=== Available records ===
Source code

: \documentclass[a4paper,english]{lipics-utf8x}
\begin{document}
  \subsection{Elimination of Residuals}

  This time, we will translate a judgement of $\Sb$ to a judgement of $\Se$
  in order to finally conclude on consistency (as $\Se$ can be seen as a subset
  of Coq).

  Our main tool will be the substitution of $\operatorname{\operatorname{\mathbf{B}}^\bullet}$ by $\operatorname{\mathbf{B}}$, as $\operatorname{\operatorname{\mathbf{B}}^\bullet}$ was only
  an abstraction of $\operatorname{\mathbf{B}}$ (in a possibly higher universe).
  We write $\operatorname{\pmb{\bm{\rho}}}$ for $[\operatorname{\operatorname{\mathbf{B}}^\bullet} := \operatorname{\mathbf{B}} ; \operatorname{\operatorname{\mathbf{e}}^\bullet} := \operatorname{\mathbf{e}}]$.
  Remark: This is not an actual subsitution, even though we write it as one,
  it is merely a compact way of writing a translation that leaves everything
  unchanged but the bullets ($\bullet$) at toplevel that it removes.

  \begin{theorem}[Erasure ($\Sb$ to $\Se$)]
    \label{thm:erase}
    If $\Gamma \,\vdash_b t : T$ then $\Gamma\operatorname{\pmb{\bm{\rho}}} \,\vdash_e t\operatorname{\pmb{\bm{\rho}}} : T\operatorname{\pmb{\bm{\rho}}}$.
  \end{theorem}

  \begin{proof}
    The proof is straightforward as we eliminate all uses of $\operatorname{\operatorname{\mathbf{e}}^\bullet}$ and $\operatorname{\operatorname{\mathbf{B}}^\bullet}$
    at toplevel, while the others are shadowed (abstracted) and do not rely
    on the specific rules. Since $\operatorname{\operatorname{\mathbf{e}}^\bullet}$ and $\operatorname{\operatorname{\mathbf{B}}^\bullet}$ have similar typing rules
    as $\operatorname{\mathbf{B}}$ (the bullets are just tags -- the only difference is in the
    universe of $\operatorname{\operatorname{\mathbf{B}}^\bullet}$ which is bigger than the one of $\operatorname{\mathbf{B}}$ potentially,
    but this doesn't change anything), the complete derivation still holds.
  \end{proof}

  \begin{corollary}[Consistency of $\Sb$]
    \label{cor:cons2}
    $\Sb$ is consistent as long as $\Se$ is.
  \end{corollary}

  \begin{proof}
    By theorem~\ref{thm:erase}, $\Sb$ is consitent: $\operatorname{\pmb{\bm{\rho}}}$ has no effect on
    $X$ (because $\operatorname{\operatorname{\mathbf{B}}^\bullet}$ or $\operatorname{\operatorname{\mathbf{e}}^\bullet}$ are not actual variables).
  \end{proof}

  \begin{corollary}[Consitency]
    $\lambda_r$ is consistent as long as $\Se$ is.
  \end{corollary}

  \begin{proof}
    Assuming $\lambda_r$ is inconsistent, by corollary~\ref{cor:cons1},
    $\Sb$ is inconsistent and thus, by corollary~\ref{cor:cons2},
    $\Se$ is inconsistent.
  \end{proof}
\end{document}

=== Task directions ===
Copy out the full listing, exactly as it stands.

=== Result for this task ===
Source code

: \documentclass[a4paper,english]{lipics-utf8x}
\begin{document}
  \subsection{Elimination of Residuals}

  This time, we will translate a judgement of $\Sb$ to a judgement of $\Se$
  in order to finally conclude on consistency (as $\Se$ can be seen as a subset
  of Coq).

  Our main tool will be the substitution of $\operatorname{\operatorname{\mathbf{B}}^\bullet}$ by $\operatorname{\mathbf{B}}$, as $\operatorname{\operatorname{\mathbf{B}}^\bullet}$ was only
  an abstraction of $\operatorname{\mathbf{B}}$ (in a possibly higher universe).
  We write $\operatorname{\pmb{\bm{\rho}}}$ for $[\operatorname{\operatorname{\mathbf{B}}^\bullet} := \operatorname{\mathbf{B}} ; \operatorname{\operatorname{\mathbf{e}}^\bullet} := \operatorname{\mathbf{e}}]$.
  Remark: This is not an actual subsitution, even though we write it as one,
  it is merely a compact way of writing a translation that leaves everything
  unchanged but the bullets ($\bullet$) at toplevel that it removes.

  \begin{theorem}[Erasure ($\Sb$ to $\Se$)]
    \label{thm:erase}
    If $\Gamma \,\vdash_b t : T$ then $\Gamma\operatorname{\pmb{\bm{\rho}}} \,\vdash_e t\operatorname{\pmb{\bm{\rho}}} : T\operatorname{\pmb{\bm{\rho}}}$.
  \end{theorem}

  \begin{proof}
    The proof is straightforward as we eliminate all uses of $\operatorname{\operatorname{\mathbf{e}}^\bullet}$ and $\operatorname{\operatorname{\mathbf{B}}^\bullet}$
    at toplevel, while the others are shadowed (abstracted) and do not rely
    on the specific rules. Since $\operatorname{\operatorname{\mathbf{e}}^\bullet}$ and $\operatorname{\operatorname{\mathbf{B}}^\bullet}$ have similar typing rules
    as $\operatorname{\mathbf{B}}$ (the bullets are just tags -- the only difference is in the
    universe of $\operatorname{\operatorname{\mathbf{B}}^\bullet}$ which is bigger than the one of $\operatorname{\mathbf{B}}$ potentially,
    but this doesn't change anything), the complete derivation still holds.
  \end{proof}

  \begin{corollary}[Consistency of $\Sb$]
    \label{cor:cons2}
    $\Sb$ is consistent as long as $\Se$ is.
  \end{corollary}

  \begin{proof}
    By theorem~\ref{thm:erase}, $\Sb$ is consitent: $\operatorname{\pmb{\bm{\rho}}}$ has no effect on
    $X$ (because $\operatorname{\operatorname{\mathbf{B}}^\bullet}$ or $\operatorname{\operatorname{\mathbf{e}}^\bullet}$ are not actual variables).
  \end{proof}

  \begin{corollary}[Consitency]
    $\lambda_r$ is consistent as long as $\Se$ is.
  \end{corollary}

  \begin{proof}
    Assuming $\lambda_r$ is inconsistent, by corollary~\ref{cor:cons1},
    $\Sb$ is inconsistent and thus, by corollary~\ref{cor:cons2},
    $\Se$ is inconsistent.
  \end{proof}
\end{document}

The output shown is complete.